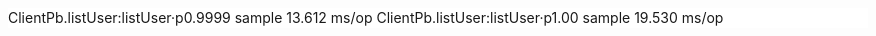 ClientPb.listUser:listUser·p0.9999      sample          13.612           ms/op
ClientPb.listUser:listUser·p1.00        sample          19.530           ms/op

* * *

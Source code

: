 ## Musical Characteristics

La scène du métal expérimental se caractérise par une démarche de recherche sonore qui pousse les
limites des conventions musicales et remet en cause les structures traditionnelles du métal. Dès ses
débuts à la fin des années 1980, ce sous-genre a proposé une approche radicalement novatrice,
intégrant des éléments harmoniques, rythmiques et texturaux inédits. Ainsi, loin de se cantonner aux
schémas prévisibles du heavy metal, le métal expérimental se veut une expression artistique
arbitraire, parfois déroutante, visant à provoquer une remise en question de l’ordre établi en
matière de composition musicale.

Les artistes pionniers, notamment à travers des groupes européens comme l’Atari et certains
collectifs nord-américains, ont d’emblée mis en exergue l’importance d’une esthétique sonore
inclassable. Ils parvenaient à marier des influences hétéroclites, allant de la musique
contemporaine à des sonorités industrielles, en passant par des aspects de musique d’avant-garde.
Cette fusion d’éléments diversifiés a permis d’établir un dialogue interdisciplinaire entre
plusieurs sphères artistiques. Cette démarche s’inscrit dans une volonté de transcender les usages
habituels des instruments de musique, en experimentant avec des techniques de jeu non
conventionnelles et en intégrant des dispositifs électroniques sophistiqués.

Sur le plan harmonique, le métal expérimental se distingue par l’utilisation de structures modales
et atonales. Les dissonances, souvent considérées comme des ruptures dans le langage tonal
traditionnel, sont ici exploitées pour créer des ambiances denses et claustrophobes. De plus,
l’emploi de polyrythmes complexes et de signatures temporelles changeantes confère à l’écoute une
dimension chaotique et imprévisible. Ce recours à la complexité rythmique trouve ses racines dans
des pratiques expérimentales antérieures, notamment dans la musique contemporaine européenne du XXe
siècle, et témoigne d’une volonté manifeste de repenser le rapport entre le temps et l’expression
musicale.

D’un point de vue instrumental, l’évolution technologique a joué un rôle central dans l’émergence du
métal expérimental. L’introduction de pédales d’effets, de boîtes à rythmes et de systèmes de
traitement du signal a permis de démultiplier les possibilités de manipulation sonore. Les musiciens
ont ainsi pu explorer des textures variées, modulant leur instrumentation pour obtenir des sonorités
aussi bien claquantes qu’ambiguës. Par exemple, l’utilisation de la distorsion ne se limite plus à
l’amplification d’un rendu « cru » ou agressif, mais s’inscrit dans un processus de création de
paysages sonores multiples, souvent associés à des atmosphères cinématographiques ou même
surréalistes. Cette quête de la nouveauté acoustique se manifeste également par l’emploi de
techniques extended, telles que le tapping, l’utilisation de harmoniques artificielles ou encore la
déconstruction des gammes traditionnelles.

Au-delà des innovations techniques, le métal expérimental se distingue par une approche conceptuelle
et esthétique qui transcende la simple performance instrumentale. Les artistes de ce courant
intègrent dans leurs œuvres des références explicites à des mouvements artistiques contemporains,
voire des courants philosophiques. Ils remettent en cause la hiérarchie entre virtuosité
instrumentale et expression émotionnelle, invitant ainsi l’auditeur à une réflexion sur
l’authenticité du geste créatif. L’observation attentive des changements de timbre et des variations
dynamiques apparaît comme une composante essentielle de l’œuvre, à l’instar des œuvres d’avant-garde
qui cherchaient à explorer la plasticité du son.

==

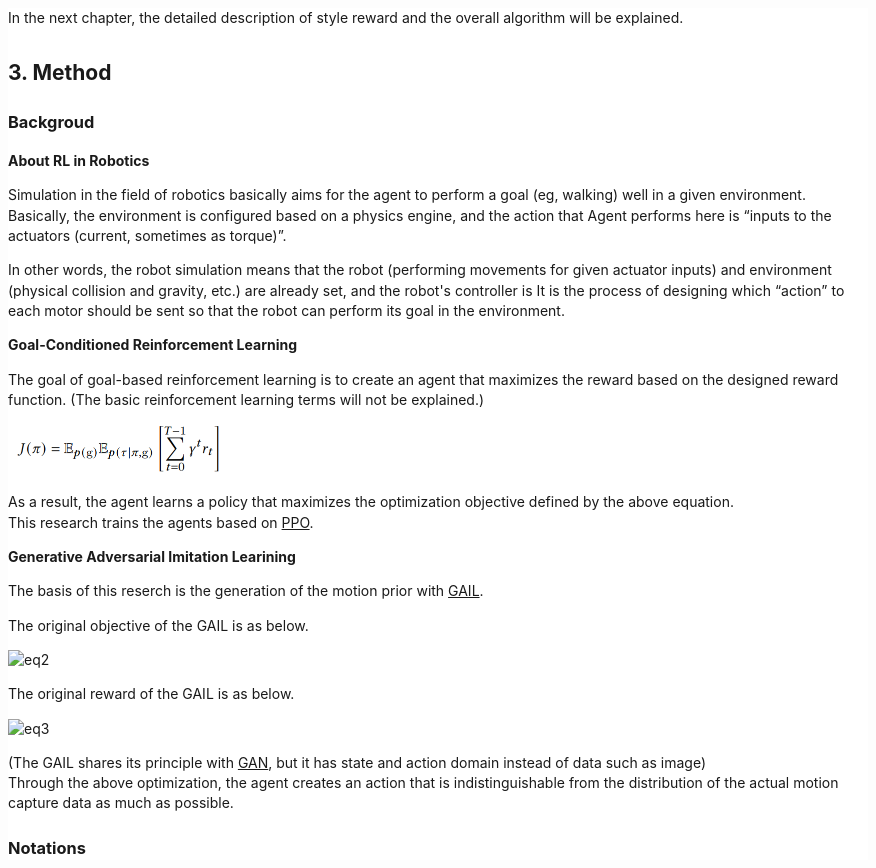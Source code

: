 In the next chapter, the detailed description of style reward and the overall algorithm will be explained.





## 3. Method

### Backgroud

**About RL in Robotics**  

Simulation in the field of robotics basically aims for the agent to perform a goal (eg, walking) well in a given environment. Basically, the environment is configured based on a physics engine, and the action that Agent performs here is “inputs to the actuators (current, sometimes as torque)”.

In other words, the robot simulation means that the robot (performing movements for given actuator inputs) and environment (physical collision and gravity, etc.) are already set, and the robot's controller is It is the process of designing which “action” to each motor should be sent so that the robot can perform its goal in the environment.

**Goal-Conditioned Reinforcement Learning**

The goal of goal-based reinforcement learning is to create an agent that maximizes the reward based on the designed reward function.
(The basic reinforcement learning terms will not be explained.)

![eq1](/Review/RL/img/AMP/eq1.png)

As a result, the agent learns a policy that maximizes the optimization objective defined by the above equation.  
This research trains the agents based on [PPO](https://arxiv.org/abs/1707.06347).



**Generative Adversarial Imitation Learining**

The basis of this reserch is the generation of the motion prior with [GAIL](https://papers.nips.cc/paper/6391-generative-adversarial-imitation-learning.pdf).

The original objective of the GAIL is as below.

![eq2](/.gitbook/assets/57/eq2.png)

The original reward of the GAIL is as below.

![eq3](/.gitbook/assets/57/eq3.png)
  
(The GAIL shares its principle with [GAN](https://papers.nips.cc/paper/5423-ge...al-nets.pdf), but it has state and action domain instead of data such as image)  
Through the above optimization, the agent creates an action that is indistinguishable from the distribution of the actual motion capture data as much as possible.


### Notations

## Work item
In the listing above, locate the line containing "intègrent dans leurs" and the line containing "qui cherchaient à". Extract those two lines and every line between them, exactly as written, and only those.

## Reply to the task
intègrent dans leurs œuvres des références explicites à des mouvements artistiques contemporains,
voire des courants philosophiques. Ils remettent en cause la hiérarchie entre virtuosité
instrumentale et expression émotionnelle, invitant ainsi l’auditeur à une réflexion sur
l’authenticité du geste créatif. L’observation attentive des changements de timbre et des variations
dynamiques apparaît comme une composante essentielle de l’œuvre, à l’instar des œuvres d’avant-garde
qui cherchaient à explorer la plasticité du son.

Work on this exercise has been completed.